Reputation: 1295
I am trying to parallelize a code with a ThreadPool. I am currently working on windows. Basically, the behavior that I am getting is that when I call apply_async nothing happens. My program just print START and END.
Below there is an example:
import glob
import itertools
import pandas as pd
from multiprocessing.dummy import Pool as ThreadPool
def ppp(window,day):
print(window,day)
#%% Reading datasets
print('START')
tree = pd.read_csv('datan\\days.csv')
days = list(tree.columns)
windows = [2000]
processes_args = list(itertools.product(windows, days))
pool = ThreadPool(8)
results = pool.apply_async(ppp, processes_args)
pool.close()
pool.join()
print('END')
There are many questions on stack that suggest calling other methods, like imap_unordered, map, apply. However, none of them solve the problem.
Edit:
results.get()
returns an error about the number of parameters:
TypeError: ppp() takes 2 positional arguments but 10 were given
However, the documentation states that I can use a list of tuples for passing parameters, otherwise how can I pass them?
Edit2:
processes_args
look likes the output below before calling apply_async:
[(2000, '0808'),
(2000, '0810'),
(2000, '0812'),
(2000, '0813'),
(2000, '0814'),
(2000, '0817'),
(2000, '0818'),
(2000, '0827'),
(2000, '0828'),
(2000, '0829')]
Upvotes: 0
Views: 2806
Reputation: 15060
Positional parameters in Pool.apply
and Pool.apply_async
are expanded using the * unpacking syntax.

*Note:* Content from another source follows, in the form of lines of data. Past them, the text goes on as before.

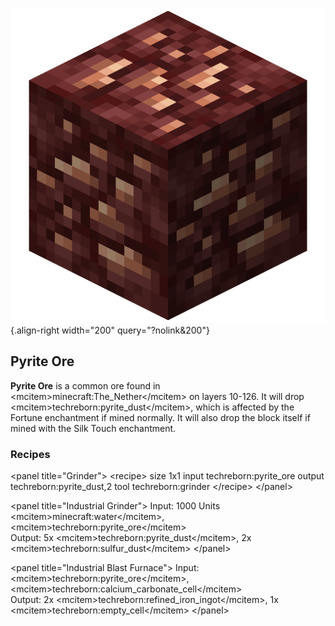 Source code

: ![Pyrite ore](/media/mods/techreborn/pyrite_ore.png){.align-right width="200" query="?nolink&200"}

## Pyrite Ore

**Pyrite Ore** is a common ore found in \<mcitem\>minecraft:The_Nether\</mcitem\> on layers 10-126. It will drop \<mcitem\>techreborn:pyrite_dust\</mcitem\>, which is affected by the Fortune enchantment if mined normally. It will also drop the block itself if mined with the Silk Touch enchantment.

### Recipes

\<panel title="Grinder"\> \<recipe\> size 1x1 input techreborn:pyrite_ore output techreborn:pyrite_dust,2 tool techreborn:grinder \</recipe\> \</panel\>

\<panel title="Industrial Grinder"\> Input: 1000 Units \<mcitem\>minecraft:water\</mcitem\>, \<mcitem\>techreborn:pyrite_ore\</mcitem\>\
Output: 5x \<mcitem\>techreborn:pyrite_dust\</mcitem\>, 2x \<mcitem\>techreborn:sulfur_dust\</mcitem\> \</panel\>

\<panel title="Industrial Blast Furnace"\> Input: \<mcitem\>techreborn:pyrite_ore\</mcitem\>, \<mcitem\>techreborn:calcium_carbonate_cell\</mcitem\>\
Output: 2x \<mcitem\>techreborn:refined_iron_ingot\</mcitem\>, 1x \<mcitem\>techreborn:empty_cell\</mcitem\> \</panel\>
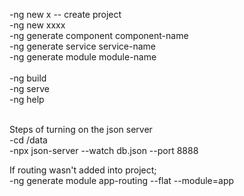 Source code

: -ng new x -- create project
<br>
-ng new xxxx
<br>
-ng generate component component-name
<br>
-ng generate service service-name
<br>
-ng generate module module-name		
<br>
-ng build
<br>
-ng serve
<br>
-ng help


<br>
Steps of turning on the json server
<br>
-cd /data 
<br>
-npx json-server --watch db.json --port 8888
<br>




If routing wasn't added into project;
<br>
-ng generate module app-routing --flat --module=app
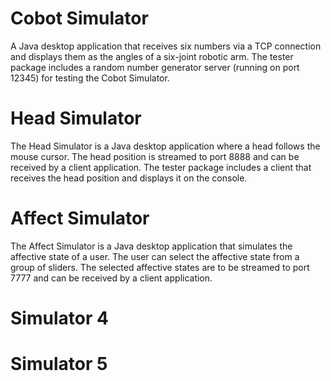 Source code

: # Cobot Simulator
A Java desktop application that receives six numbers via a TCP connection and displays them as the angles of a six-joint robotic arm. 
The tester package includes a random number generator server (running on port 12345) for testing the Cobot Simulator.

# Head Simulator
The Head Simulator is a Java desktop application where a head follows the mouse cursor. The head position is streamed to port 8888 and can be received by a client application. 
The tester package includes a client that receives the head position and displays it on the console.

# Affect Simulator
The Affect Simulator is a Java desktop application that simulates the affective state of a user. 
The user can select the affective state from a group of sliders. 
The selected affective states are to be streamed to port 7777 and can be received by a client application.

# Simulator 4

# Simulator 5



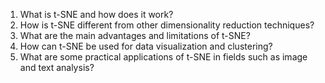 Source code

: 1. What is t-SNE and how does it work?
2. How is t-SNE different from other dimensionality reduction techniques?
3. What are the main advantages and limitations of t-SNE?
4. How can t-SNE be used for data visualization and clustering?
5. What are some practical applications of t-SNE in fields such as image and text analysis?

According to processed_args
content, your ppp
function would receive 10 tuples when scheduled via apply_async
.
If you want to process an iterable, I'd recommend you to use Pool.map
or Pool.map_async
. The map
functions do not expand the arguments within the iterable. You need to take care of it yourself.
def ppp(element):
window, day = element
print(window, day)
pool.map(ppp, processed_args)
If you want to keep the ppp
function as is, you can use Pool.starmap
which applies argument expansion on the iterator content.
Upvotes: 3